ABOUT THIS EXERCISE — Every entry is to be restated exactly; pictures are not part of the copy.

Stored items from a collection:
------------------------------------------------------------------------

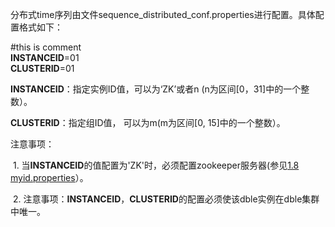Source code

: 分布式time序列由文件sequence_distributed_conf.properties进行配置。具体配置格式如下：

\#this is comment  
**INSTANCEID**=01  
**CLUSTERID**=01

**INSTANCEID**：指定实例ID值，可以为‘ZK’或者n (n为区间[0，31]中的一个整数）。

**CLUSTERID**：指定组ID值， 可以为m(m为区间[0, 15]中的一个整数）。

注意事项：

 1. 当**INSTANCEID**的值配置为'ZK'时，必须配置zookeeper服务器(参见[1.8 myid.properties](/confluence/display/MYC/1.8++myid.properties)）。

 2. 注意事项：**INSTANCEID**，**CLUSTERID**的配置必须使该dble实例在dble集群中唯一。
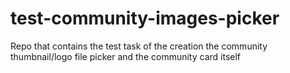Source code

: # test-community-images-picker
Repo that contains the test task of the creation the community thumbnail/logo file picker and the community card itself
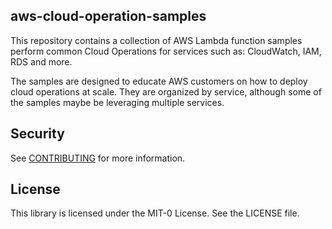 ## aws-cloud-operation-samples

This repository contains a collection of AWS Lambda function samples perform common Cloud Operations for services such as: CloudWatch, IAM, RDS and more.

The samples are designed to educate AWS customers on how to deploy cloud operations at scale. They are organized by service, although some of the samples maybe be leveraging multiple services.

## Security

See [CONTRIBUTING](CONTRIBUTING.md#security-issue-notifications) for more information.

## License

This library is licensed under the MIT-0 License. See the LICENSE file.

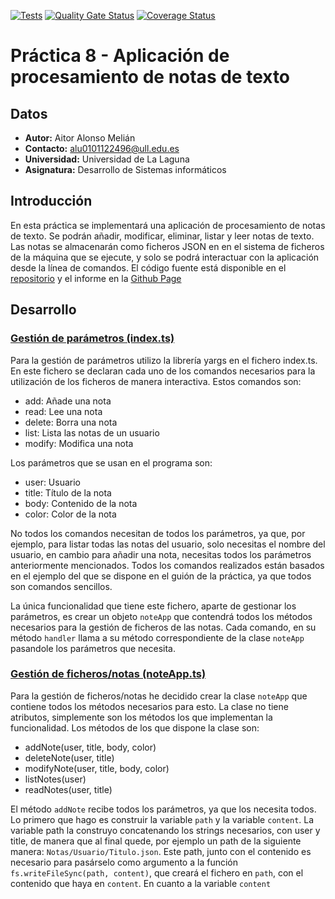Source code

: [![Tests](https://github.com/ULL-ESIT-INF-DSI-2021/ull-esit-inf-dsi-20-21-prct08-filesystem-notes-app-AitorAlonsoMelian/actions/workflows/node.js.yml/badge.svg)](https://github.com/ULL-ESIT-INF-DSI-2021/ull-esit-inf-dsi-20-21-prct08-filesystem-notes-app-AitorAlonsoMelian/actions/workflows/node.js.yml)
[![Quality Gate Status](https://sonarcloud.io/api/project_badges/measure?project=ULL-ESIT-INF-DSI-2021_ull-esit-inf-dsi-20-21-prct08-filesystem-notes-app-AitorAlonsoMelian&metric=alert_status)](https://sonarcloud.io/dashboard?id=ULL-ESIT-INF-DSI-2021_ull-esit-inf-dsi-20-21-prct08-filesystem-notes-app-AitorAlonsoMelian)
[![Coverage Status](https://coveralls.io/repos/github/ULL-ESIT-INF-DSI-2021/ull-esit-inf-dsi-20-21-prct08-filesystem-notes-app-AitorAlonsoMelian/badge.svg?branch=master)](https://coveralls.io/github/ULL-ESIT-INF-DSI-2021/ull-esit-inf-dsi-20-21-prct08-filesystem-notes-app-AitorAlonsoMelian?branch=master)

# Práctica 8 - Aplicación de procesamiento de notas de texto

## Datos
  * **Autor:** Aitor Alonso Melián
  * **Contacto:** alu0101122496@ull.edu.es
  * **Universidad:** Universidad de La Laguna
  * **Asignatura:** Desarrollo de Sistemas informáticos

## Introducción
En esta práctica se implementará una aplicación de procesamiento de notas de texto. Se podrán añadir, modificar, eliminar, listar y leer notas de texto. Las notas se almacenarán como ficheros JSON en en el sistema de ficheros de la máquina que se ejecute, y solo se podrá interactuar con la aplicación desde la línea de comandos. El código fuente está disponible en el [repositorio](https://github.com/ULL-ESIT-INF-DSI-2021/ull-esit-inf-dsi-20-21-prct08-filesystem-notes-app-AitorAlonsoMelian) y el informe en la [Github Page](https://ull-esit-inf-dsi-2021.github.io/ull-esit-inf-dsi-20-21-prct08-filesystem-notes-app-AitorAlonsoMelian/)

## Desarrollo
### [Gestión de parámetros (index.ts)](./src/index.ts)
Para la gestión de parámetros utilizo la librería yargs en el fichero index.ts. En este fichero se declaran cada uno de los comandos necesarios para la utilización de los ficheros de manera interactiva. Estos comandos son: 
- add: Añade una nota
- read: Lee una nota
- delete: Borra una nota
- list: Lista las notas de un usuario
- modify: Modifica una nota

Los parámetros que se usan en el programa son: 
- user: Usuario
- title: Título de la nota
- body: Contenido de la nota
- color: Color de la nota

No todos los comandos necesitan de todos los parámetros, ya que, por ejemplo, para listar todas las notas del usuario, solo necesitas el nombre del usuario, en cambio para añadir una nota, necesitas todos los parámetros anteriormente mencionados.
Todos los comandos realizados están basados en el ejemplo del que se dispone en el guión de la práctica, ya que todos son comandos sencillos.

La única funcionalidad que tiene este fichero, aparte de gestionar los parámetros, es crear un objeto `noteApp` que contendrá todos los métodos necesarios para la gestión de ficheros de las notas. Cada comando, en su método `handler` llama a su método correspondiente de la clase `noteApp` pasandole los parámetros que necesita.

### [Gestión de ficheros/notas (noteApp.ts)](./src/noteApp.ts)

Para la gestión de ficheros/notas he decidido crear la clase `noteApp` que contiene todos los métodos necesarios para esto. La clase no tiene atributos, simplemente son los métodos los que implementan la funcionalidad. Los métodos de los que dispone la clase son:
- addNote(user, title, body, color)
- deleteNote(user, title)
- modifyNote(user, title, body, color)
- listNotes(user)
- readNotes(user, title)

El método `addNote` recibe todos los parámetros, ya que los necesita todos. Lo primero que hago es construir la variable `path` y la variable `content`. La variable path la construyo concatenando los strings necesarios, con user y title, de manera que al final quede, por ejemplo un path de la siguiente manera: `Notas/Usuario/Titulo.json`. Este path, junto con el contenido es necesario para pasárselo como argumento a la función `fs.writeFileSync(path, content)`, que creará el fichero en `path`, con el contenido que haya en `content`. 
En cuanto a la variable `content`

------------------------------------------------------------------------

SOLUTION FOR THIS TASK —
Source code

: 分布式time序列由文件sequence_distributed_conf.properties进行配置。具体配置格式如下：

\#this is comment  
**INSTANCEID**=01  
**CLUSTERID**=01

**INSTANCEID**：指定实例ID值，可以为‘ZK’或者n (n为区间[0，31]中的一个整数）。

**CLUSTERID**：指定组ID值， 可以为m(m为区间[0, 15]中的一个整数）。

注意事项：

 1. 当**INSTANCEID**的值配置为'ZK'时，必须配置zookeeper服务器(参见[1.8 myid.properties](/confluence/display/MYC/1.8++myid.properties)）。

 2. 注意事项：**INSTANCEID**，**CLUSTERID**的配置必须使该dble实例在dble集群中唯一。
Source code

: # test-community-images-picker
Repo that contains the test task of the creation the community thumbnail/logo file picker and the community card itself
 ## aws-cloud-operation-samples

This repository contains a collection of AWS Lambda function samples perform common Cloud Operations for services such as: CloudWatch, IAM, RDS and more.

The samples are designed to educate AWS customers on how to deploy cloud operations at scale. They are organized by service, although some of the samples maybe be leveraging multiple services.

## Security

See [CONTRIBUTING](CONTRIBUTING.md#security-issue-notifications) for more information.

## License

This library is licensed under the MIT-0 License. See the LICENSE file.

Source code

: [![Tests](https://github.com/ULL-ESIT-INF-DSI-2021/ull-esit-inf-dsi-20-21-prct08-filesystem-notes-app-AitorAlonsoMelian/actions/workflows/node.js.yml/badge.svg)](https://github.com/ULL-ESIT-INF-DSI-2021/ull-esit-inf-dsi-20-21-prct08-filesystem-notes-app-AitorAlonsoMelian/actions/workflows/node.js.yml)
[![Quality Gate Status](https://sonarcloud.io/api/project_badges/measure?project=ULL-ESIT-INF-DSI-2021_ull-esit-inf-dsi-20-21-prct08-filesystem-notes-app-AitorAlonsoMelian&metric=alert_status)](https://sonarcloud.io/dashboard?id=ULL-ESIT-INF-DSI-2021_ull-esit-inf-dsi-20-21-prct08-filesystem-notes-app-AitorAlonsoMelian)
[![Coverage Status](https://coveralls.io/repos/github/ULL-ESIT-INF-DSI-2021/ull-esit-inf-dsi-20-21-prct08-filesystem-notes-app-AitorAlonsoMelian/badge.svg?branch=master)](https://coveralls.io/github/ULL-ESIT-INF-DSI-2021/ull-esit-inf-dsi-20-21-prct08-filesystem-notes-app-AitorAlonsoMelian?branch=master)

# Práctica 8 - Aplicación de procesamiento de notas de texto

## Datos
  * **Autor:** Aitor Alonso Melián
  * **Contacto:** alu0101122496@ull.edu.es
  * **Universidad:** Universidad de La Laguna
  * **Asignatura:** Desarrollo de Sistemas informáticos

## Introducción
En esta práctica se implementará una aplicación de procesamiento de notas de texto. Se podrán añadir, modificar, eliminar, listar y leer notas de texto. Las notas se almacenarán como ficheros JSON en en el sistema de ficheros de la máquina que se ejecute, y solo se podrá interactuar con la aplicación desde la línea de comandos. El código fuente está disponible en el [repositorio](https://github.com/ULL-ESIT-INF-DSI-2021/ull-esit-inf-dsi-20-21-prct08-filesystem-notes-app-AitorAlonsoMelian) y el informe en la [Github Page](https://ull-esit-inf-dsi-2021.github.io/ull-esit-inf-dsi-20-21-prct08-filesystem-notes-app-AitorAlonsoMelian/)

## Desarrollo
### [Gestión de parámetros (index.ts)](./src/index.ts)
Para la gestión de parámetros utilizo la librería yargs en el fichero index.ts. En este fichero se declaran cada uno de los comandos necesarios para la utilización de los ficheros de manera interactiva. Estos comandos son: 
- add: Añade una nota
- read: Lee una nota
- delete: Borra una nota
- list: Lista las notas de un usuario
- modify: Modifica una nota

Los parámetros que se usan en el programa son: 
- user: Usuario
- title: Título de la nota
- body: Contenido de la nota
- color: Color de la nota

No todos los comandos necesitan de todos los parámetros, ya que, por ejemplo, para listar todas las notas del usuario, solo necesitas el nombre del usuario, en cambio para añadir una nota, necesitas todos los parámetros anteriormente mencionados.
Todos los comandos realizados están basados en el ejemplo del que se dispone en el guión de la práctica, ya que todos son comandos sencillos.

La única funcionalidad que tiene este fichero, aparte de gestionar los parámetros, es crear un objeto `noteApp` que contendrá todos los métodos necesarios para la gestión de ficheros de las notas. Cada comando, en su método `handler` llama a su método correspondiente de la clase `noteApp` pasandole los parámetros que necesita.

### [Gestión de ficheros/notas (noteApp.ts)](./src/noteApp.ts)

Para la gestión de ficheros/notas he decidido crear la clase `noteApp` que contiene todos los métodos necesarios para esto. La clase no tiene atributos, simplemente son los métodos los que implementan la funcionalidad. Los métodos de los que dispone la clase son:
- addNote(user, title, body, color)
- deleteNote(user, title)
- modifyNote(user, title, body, color)
- listNotes(user)
- readNotes(user, title)

El método `addNote` recibe todos los parámetros, ya que los necesita todos. Lo primero que hago es construir la variable `path` y la variable `content`. La variable path la construyo concatenando los strings necesarios, con user y title, de manera que al final quede, por ejemplo un path de la siguiente manera: `Notas/Usuario/Titulo.json`. Este path, junto con el contenido es necesario para pasárselo como argumento a la función `fs.writeFileSync(path, content)`, que creará el fichero en `path`, con el contenido que haya en `content`. 
En cuanto a la variable `content`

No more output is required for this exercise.